- Messages
- 7,556
- Type of diabetes
- Type 2
- Treatment type
- Diet only
I think the majority of newly diagnosed diabetics go through a period of shock no matter how they approached it or even which type they have. It is after all a not insignificant lifelong diagnosis to come to terms with.I was one of those sad people who was shocked I had diabetes. Shocked and angry. I could not get my head around the reasons for it. It always struck me that if you are Type 1 , it’s autoimmune and there is nothing you can do. Not your fault. The discourse around Type 2 however, is completely different. Websites list the causes, bad diet, being over weight and lack of exercise. There is an underlying blame attached to these short lists. Had you eaten better then you would not be diabetic. That’s why we get members in a state of distress thinking they’ve brought their diabetes on themselves. Then the medical community perpetuates this guilt by sending you off with dietary advice, and an exercise plan. They tell you to lose weight and here you are take this prescription for Metformin, see you in a year.
I read, very recently, in a comment section on Type 2 diabetes, in a National paper, the poster quipped type 2s spend too long in the crisp aisle. No thought behind the comment, just a buy-in repeating a thoroughly ignorant trope.
I can relate to athletes being shocked at a type 2 diagnosis. Why do athletes get type 2? They see the narratives , bad diet, overweight, in active. No wonder. It’s two sides of the same coin. They are fit, and what do you say to someone who eats a healthy diet and is fit? And outside of the diabetic community who has even heard of insulin resistance or a depleted cell mass in the pancreas. Very few, but the world and its dog can recite bad diet and obesity as the cause. That’s a pretty powerful narrative and it will be a hard one to break.
And If you are thin, lean and very fit where do you go with that diet/weight/lack of activity narrative. There is nowhere to go with it. The reality is if you are thin/lean and very fit and you have type 2 diabetes there are very few options. The only thing that came from my very low carb diet was weight loss that I didnt need to lose. As much as people want to lose weight, one doesn’t want to look like they need A good meal either. I have read too many reports about thin and fit T2 diabetics with very poor outcomes. Contrast this with over weight individuals who can put their diabetes in remission by change of diet and weight loss and their outcome is significantly greater.
With no real clear cut answer from the medical research community as to why some people develop insulin resistance, and no real understanding as to why some people lose beta cell mass, we are no further forward.
You make a lot of very valid points regarding diagnosis when you don’t fit the stereotype and where do you go when you already do all the recommended things which adds a layer of complexity. As you say those with a lot of weight to lose, eat a plethora of carbs and that have sedentary lives have lots of scope to make changes. And I too have seen people in here make comparatively small changes and have huge results. I would note that low carb and even keto doesn’t have to mean weight loss so does leave that door open to you if a type 2. An increase in protein and healthy fats should put a halt to the unwanted losses whilst maintaining the benefits of low carb eating for blood glucose purposes.

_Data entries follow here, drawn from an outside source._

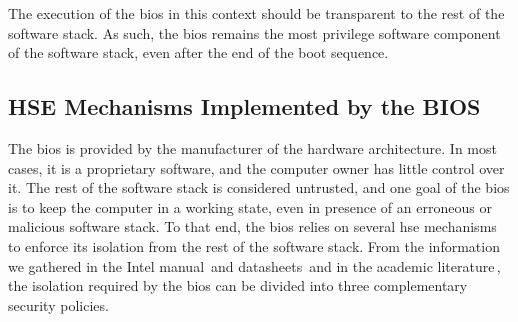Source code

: The execution of the \ac{bios} in this context should be transparent to the rest
of the software stack.
%
As such, the \ac{bios} remains the most privilege software component of the
software stack, even after the end of the boot sequence.

\subsection{HSE Mechanisms Implemented by the BIOS}
\label{subsec:usecase:firm:sec}

The \ac{bios} is provided by the manufacturer of the hardware architecture.
%
In most cases, it is a proprietary software, and the computer owner has little
control over it.
%
The rest of the software stack is considered untrusted, and one goal of the
\ac{bios} is to keep the computer in a working state, even in presence of an
erroneous or malicious software stack.
%
To that end, the \ac{bios} relies on several \ac{hse} mechanisms to enforce its
isolation from the rest of the software stack.
%
%
From the information we gathered in the Intel manual\,\cite{intel2014manual} and
datasheets\,\cite{intel2009mch,intel2012pch} and in the academic
literature\,\cite{bulygin2014summary}, the isolation required by the \ac{bios}
can be divided into three complementary security policies.

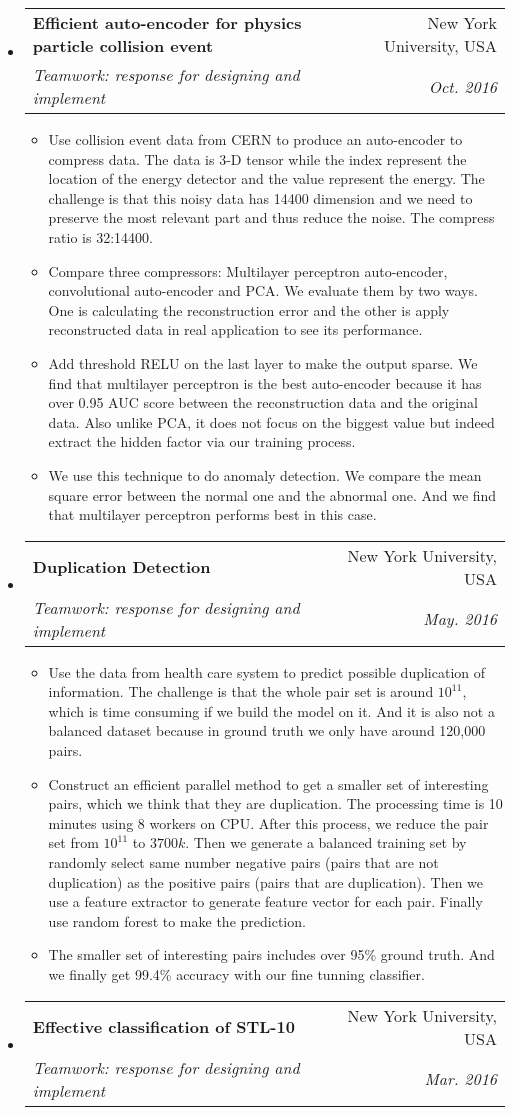\documentclass[a4paper,11pt]{article}
\makeatletter
\newcommand{\resitem}[1]{\item #1 \vspace{-2pt}}
\renewcommand{\normalsize}{\fontsize{12pt}{\baselineskip}\selectfont}
\newcommand{\ressubheading}[4]{
	\begin{tabular*}{6.5in}{l@{\extracolsep{\fill}}r}
		\textbf{#1} & #2 \\
		\textit{#3} & \textit{#4} \\
	\end{tabular*}\vspace{-6pt}}
\makeatother
\begin{document}
\begin{itemize}
				\item \ressubheading{{\normalsize Efficient auto-encoder for physics particle collision event}}{New York University, USA}{\normalsize Teamwork: response for designing and implement}{Oct. 2016}
				
				\begin{itemize}
					\resitem{Use collision event data from CERN to produce an auto-encoder to compress data. The data is 3-D tensor while the index represent the location of the energy detector and the value represent the energy. The challenge is that this noisy data has 14400 dimension and we need to preserve the most relevant part and thus reduce the noise. The compress ratio is 32:14400.}
					\resitem{Compare three compressors: Multilayer perceptron auto-encoder, convolutional auto-encoder and PCA. We evaluate them by two ways. One is calculating the reconstruction error and the other is apply reconstructed data in real application to see its performance.}
					\resitem{Add threshold RELU on the last layer to make the output sparse. We find that multilayer perceptron is the best auto-encoder because it has over 0.95 AUC score between the reconstruction data and the original data. Also unlike PCA, it does not focus on the biggest value but indeed extract the hidden factor via our training process.}
					\resitem{We use this technique to do anomaly detection. We compare the mean square error between the normal one and the abnormal one. And we find that multilayer perceptron performs best in this case.}
				\end{itemize}
			\item \ressubheading{\normalsize Duplication Detection}{New York University, USA}{\normalsize Teamwork: response for designing and implement}{May. 2016}
			
			\begin{itemize}
				\resitem{Use the data from health care system to predict possible duplication of information. The challenge is that the whole pair set is around $ 10^{11} $, which is time consuming if we build the model on it. And it is also not a balanced dataset because in ground truth we only have around 120,000 pairs.}
				\resitem{Construct an efficient parallel method to get a smaller set of interesting pairs, which we think that they are duplication. The processing time is 10 minutes using 8 workers on CPU. After this process, we reduce the pair set from $ 10^{11} $ to $ 3700k $. Then we generate a balanced training set by randomly select same number negative pairs (pairs that are not duplication) as the positive pairs (pairs that are duplication). Then we use a feature extractor to generate feature vector for each pair. Finally use random forest to make the prediction.}
				\resitem{The smaller set of interesting pairs includes over 95\% ground truth. And we finally get 99.4\% accuracy with our fine tunning classifier.} 
			\end{itemize}
				\newpage
			\item \ressubheading{{\normalsize Effective classification of STL-10}}{New York University, USA}{\normalsize Teamwork: response for designing and implement}{Mar. 2016}
			

\end{itemize}
\end{document}
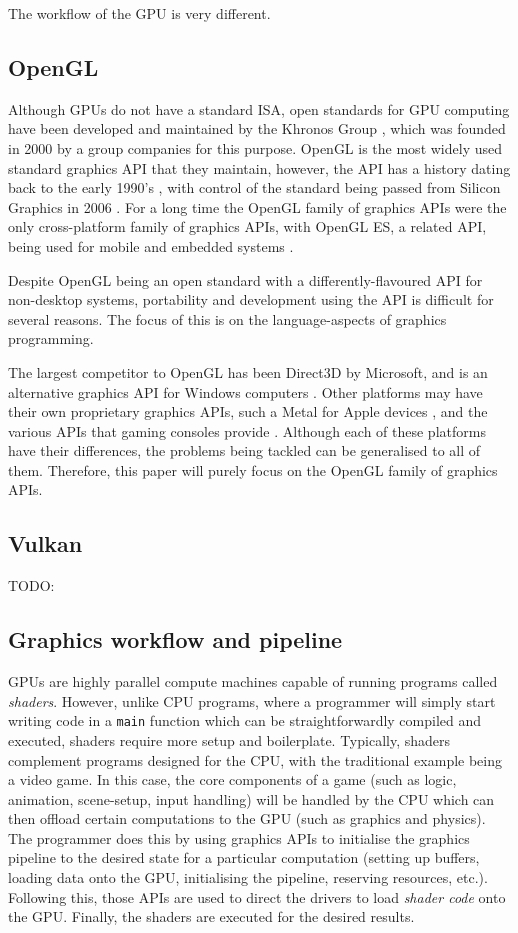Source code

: \documentclass[a4paper,12pt,twoside,openright]{report}
\begin{document}
The workflow of the GPU is very different.

\subsection{OpenGL}

Although GPUs do not have a standard ISA, open standards for GPU computing have
been developed and maintained by the Khronos Group \cite{TODO}, which was
founded in 2000 by a group companies for this purpose. OpenGL is the most
widely used standard graphics API that they maintain, however, the API has a
history dating back to the early 1990's \cite{TODO}, with control of the
standard being passed from Silicon Graphics in 2006 \cite{TODO}. For a long
time the OpenGL family of graphics APIs were the only cross-platform family of
graphics APIs, with OpenGL ES, a related API, being used for mobile and
embedded systems \cite{TODO}.

Despite OpenGL being an open standard with a differently-flavoured API for
non-desktop systems, portability and development using the API is difficult for
several reasons. The focus of this is on the language-aspects of graphics
programming.

The largest competitor to OpenGL has been Direct3D by Microsoft, and is an
alternative graphics API for Windows computers \cite{TODO}. Other platforms may
have their own proprietary graphics APIs, such a Metal for Apple devices
\cite{TODO}, and the various APIs that gaming consoles provide \cite{TODO}.
Although each of these platforms have their differences, the problems being
tackled can be generalised to all of them. Therefore, this paper will purely
focus on the OpenGL family of graphics APIs.

\subsection{Vulkan}

TODO:

\subsection{Graphics workflow and pipeline}

GPUs are highly parallel compute machines capable of running programs called
\textit{shaders}. However, unlike CPU programs, where a programmer will simply
start writing code in a \texttt{main} function which can be straightforwardly
compiled and executed, shaders require more setup and boilerplate. Typically,
shaders complement programs designed for the CPU, with the traditional example
being a video game. In this case, the core components of a game (such as logic,
animation, scene-setup, input handling) will be handled by the CPU which can
then offload certain computations to the GPU (such as graphics and physics).
The programmer does this by using graphics APIs to initialise the graphics
pipeline to the desired state for a particular computation (setting up buffers,
loading data onto the GPU, initialising the pipeline, reserving resources,
etc.). Following this, those APIs are used to direct the drivers to load
\textit{shader code} onto the GPU. Finally, the shaders are executed for the
desired results.
\end{document}
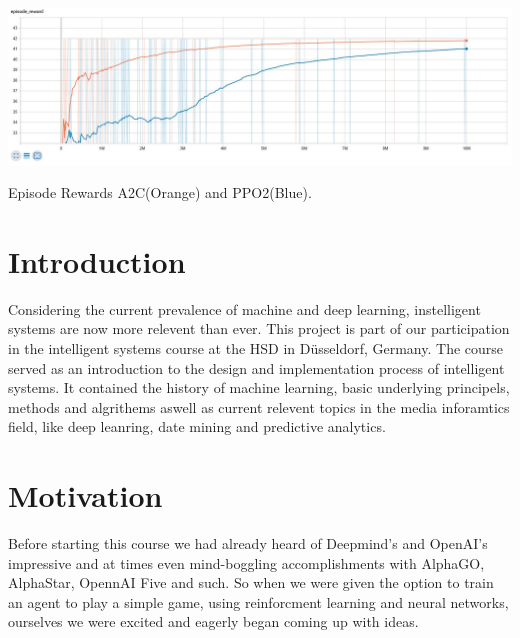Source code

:\documentclass[sigconf]{acmart}
\begin{document}
\begin{teaserfigure}
 \includegraphics[width=\textwidth]{episode_reward_big} %
  \caption{Episode Rewards A2C(Orange) and PPO2(Blue).}
  \label{fig:teaser}
\end{teaserfigure}

\maketitle 

\section{Introduction}
Considering the current prevalence of machine and deep learning, instelligent systems are now more relevent than ever.
This project is part of our participation in the intelligent systems course at the HSD in Düsseldorf, Germany. The course served as an introduction to the design and implementation process of intelligent systems. It contained the history of machine learning, basic underlying principels, methods and algrithems aswell as current relevent topics in the media inforamtics field, like deep leanring, date mining and predictive analytics. 
  
\section{Motivation}
Before starting this course we had already heard of Deepmind's and OpenAI's impressive and at times even mind-boggling accomplishments with AlphaGO, AlphaStar, OpennAI Five and such. So when we were given the option to train an agent to play a simple game, using reinforcment learning and neural networks, ourselves we were excited and eagerly began coming up with ideas.
\end{document}
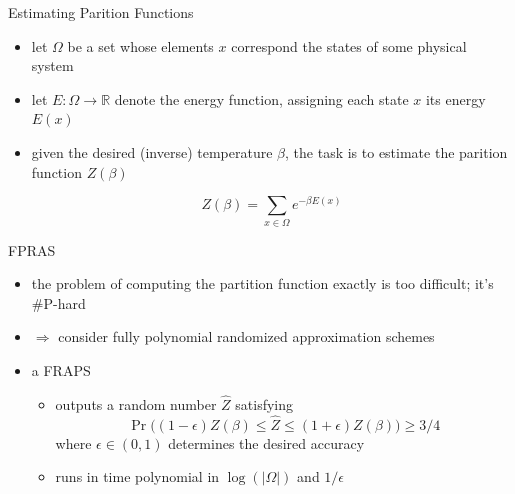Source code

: \documentclass[slideColor]{prosper}
\renewcommand{\>}{\rangle}
\newcommand{\<}{\langle}
\begin{document}
\begin{slide}{Estimating Parition Functions}
\begin{itemize}
\item let $\Omega$ be a set whose elements $x$ correspond the states of some physical system

\bigskip
\item let $E : \Omega\rightarrow \mathbb{R}$ denote the energy function, assigning each state $x$ its energy $E(x)$

\bigskip
\item given the desired (inverse) temperature $\beta$, the task is to estimate the parition function $Z(\beta)$

\[
Z(\beta) = \sum_{x\in\Omega} e^{-\beta E(x)}
\]
\end{itemize}

\end{slide}


\begin{slide}{FPRAS}
\begin{itemize}
\item the problem of computing the partition function exactly is too difficult; it's \#P-hard

\medskip
\item $\Rightarrow$ consider fully polynomial randomized approximation schemes

\medskip
\item a FRAPS

\begin{itemize}
\item outputs a random number $\hat{Z}$ satisfying
\[
\Pr\Big( (1-\epsilon)Z(\beta) \le \hat{Z} \le (1+\epsilon) Z(\beta) \Big) \ge 3/4
\]
where $\epsilon\in (0,1)$ determines the desired accuracy

\medskip
\item runs in time polynomial in $\log(|\Omega|)$ and $1/\epsilon$
\end{itemize}
\end{itemize}
\end{slide}

\end{document}
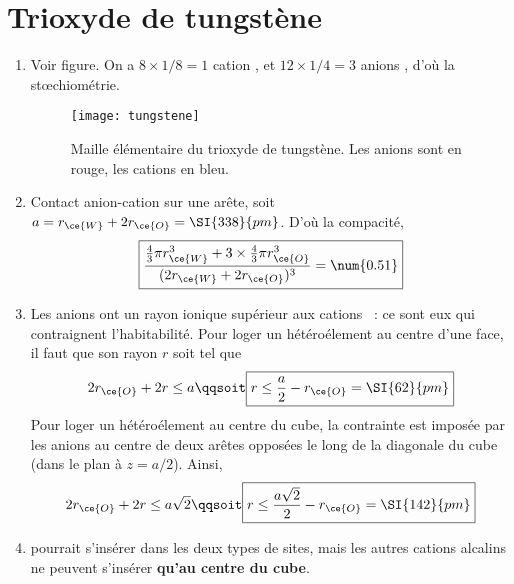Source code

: \documentclass[a4paper, 12pt, final, garamond]{book}
\begin{document}
\section{Trioxyde de tungstène}
\begin{enumerate}
  \item Voir figure. On a $8\times1/8 = 1$ cation , et $12\times1/4 =
    3$ anions , d'où la stœchiométrie.
    \begin{figure}[h]
      \centering
      \texttt{[image: tungstene]}
      \caption{Maille élémentaire du trioxyde de tungstène. Les anions sont en
      rouge, les cations en bleu.}
      \label{fig:tung}
    \end{figure}
  \item Contact anion-cation sur une arête, soit $a = r_{\ce{W}} + 2r_{\ce{O}} =
    \SI{338}{pm}$. D'où la compacité,
    \[
      \boxed{
        \frac{
          \frac{4}{3}\pi r_{\ce{W}}^{3} + 3\times \frac{4}{3}\pi
            r_{\ce{O}}^{3}}{
          (2r_{\ce{W}} + 2r_{\ce{O}})^{3}
        }
        = \num{0.51}
      }
    \]
  \item Les anions  ont un rayon ionique supérieur aux cations
    ~: ce sont eux qui contraignent l'habitabilité. Pour loger un
    hétéroélement au centre d'une face, il faut que son rayon $r$ soit tel que
    \[
      2r_{\ce{O}} + 2r \leq a
      \qqsoit
      \boxed{r \leq \frac{a}{2} - r_{\ce{O}} = \SI{62}{pm}}
    \]
    Pour loger un hétéroélement au centre du cube, la contrainte est imposée par
    les anions au centre de deux arêtes opposées le long de la diagonale
    du cube (dans le plan à $z = a/2$). Ainsi,
    \[
      2r_{\ce{O}} + 2r \leq a \sqrt{2}
      \qqsoit
      \boxed{r \leq \frac{a \sqrt{2}}{2} - r_{\ce{O}} = \SI{142}{pm}}
    \]
  \item {} pourrait s'insérer dans les deux types de sites, mais les autres
    cations alcalins ne peuvent s'insérer \textbf{qu'au centre du cube}.
\end{enumerate}
\end{document}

Personally I was kind of in a middle ground. I had weight to lose but wasnt obese, I ate relatively few carbs already just through personal preferences and whilst not sporty wasn’t inactive. I was told I didn’t “look like a type 2”. I drastically lowered carbs to keto and lost lots of weight but still only just reached the prediabetic levels. Despite maintaining these changes (with not insignificant and non typical in society dietary choices) for 4 yrs my fundamental carb tolerance /insulin sensitivity didn’t appear to improve much either, although health markers improved and therefore hopefully the risk of long term problems lessened. And the single action of increasing carbs, rather than overall intake, has lead to weight gain and less good bgl. I feel angry we have such poor dietary guidance with regards to excessive carbs, and of the normalising of the processed junk, seed oil laden, anti dietary fat food environment that encourages obesity, lethergy and insulin resistance. I feel offended people assume I stuffed my face with sugar and crisps (I didn’t) because of the limited awareness of causes beyond the obvious.
I am curious though, were you sad and angry because it felt like you had nowhere to go to help yourself or was it because you were being accused of being fat, lazy and brought it on yourself when those things weren’t true? Both would be entirely understandable imo.
Perhaps if it’s the latter though consider that there are others out there feeling as offended by the incomplete list of causes and the implied blame as you. And by the media, the medical profession, the public and even those with diabetes themselves that weren’t the obvious candidates perpetuating the fallacy that this diagnosis is ENTIRELY down to poor personal choices does a lot of people a disservice.
Guilt and self blame are rarely motivational even if there are elements of those choices in play either. What needs addressing is why those poor choices are made in the first place and what other factors are in play that this current blame game is ignoring.